One of the more promising possibilities for this future energy generation is the solid oxide fuel cell (SOFC), which uses the hydrogen from the gas stream to generate electricity through chemical reactions in the anodes, and the only by-product is water vapour, heat and a modest amount of carbon dioxide. This is more efficient than simply combusting the fuel. Technical assessments demonstrate if CHP (combined heat and power) technology is used with a SOFC, the total system efficiency can be as high as 90%, leading to reduced operational cost and CO2 emissions.
The project is an EU funded undertaking involving eight partners from both academic and industrial backgrounds. The aim is to develop a low-cost durable low temperature (LT) SOFC tri-generation (cooling, heating and power) prototype, based on the breakthroughs in LT-SOFC and desiccant cooling technologies already made by the applicants involved in this project. The project has an acronym of TriSOFC.
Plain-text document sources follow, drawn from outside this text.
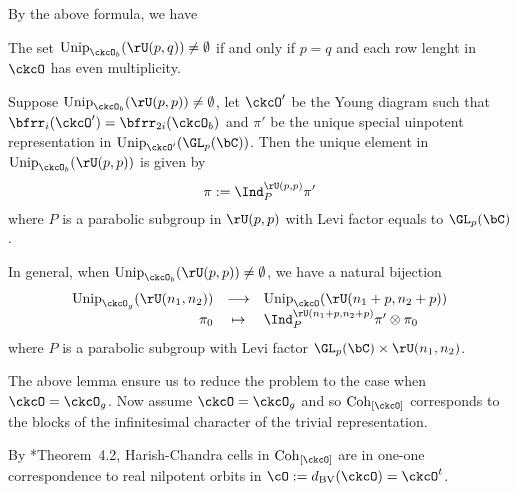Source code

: \documentclass[counting_main.tex]{subfiles}
\begin{document}
By the above formula, we have
\begin{lem}
  \begin{enumT}
    \item
The set $\Unip_{\ckcO_b}(\rU(p,q))\neq \emptyset$ if and only if $p=q$ and
each row lenght in $\ckcO$ has even multiplicity.
\item
Suppose $\Unip_{\ckcO_b}(\rU(p,p))\neq \emptyset$, let $\ckcO'$ be the Young diagram
such that $\bfrr_i(\ckcO') = \bfrr_{2i}(\ckcO_b)$ and $\pi'$ be the unique special
uinpotent representation in $\Unip_{\ckcO'}(\GL_{p}(\bC))$.
Then the unique element in $\Unip_{\ckcO_b}(\rU(p,p))$  is given by
\[
  \pi := \Ind_{P}^{\rU(p,p)} \pi'
\]
where $P$ is a parabolic subgroup in $\rU(p,p)$ with Levi factor equals
to $\GL_p(\bC)$.
\item
In general, when $\Unip_{\ckcO_b}(\rU(p,p))\neq \emptyset$, we have a natural bijection
\[
  \begin{array}{rcl}
  \Unip_{\ckcO_g}(\rU(n_1,n_2)) &\longrightarrow& \Unip_{\ckcO}(\rU(n_1+p,n_2+p))\\
  \pi_0 & \mapsto & \Ind_P^{\rU(n_1+p,n_2+p)} \pi'\otimes \pi_0
  \end{array}
\]
where $P$ is a parabolic subgroup with Levi factor $\GL_p(\bC)\times \rU(n_1,n_2)$.
  \end{enumT}
\end{lem}

The above lemma ensure us to reduce the problem to the case when $\ckcO = \ckcO_g$.
Now assume $\ckcO = \ckcO_g$ and so $\Cint{\ckcO}$ corresponds to the blocks of
the infinitesimal character of the trivial representation.

By \cite{BV.W}*{Theorem~4.2},  Harish-Chandra cells in $\Cint{\ckcO}$ are in one-one
correspondence to real nilpotent orbits in $\cO:=\dBV(\ckcO)=\ckcO^t$.

\end{document}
The proposed system could be used for residential and commercial buildings (e.g. school buildings/offices), providing cooling, heat and power for the living space. It will be tested under a real-life context using a unique zero-carbon modular home as part of the Creative Energy Homes at the University of Nottingham, shown in the image below (http://www.creative-energy-homes.co.uk/).
The environmental sustainability of the prototype will be assessed by means of Life Cycle Assessments studies, and the result obtained will be disseminated to industry and research as proof-of-concept of fuel cell systems for stationary applications for sustainable low carbon buildings.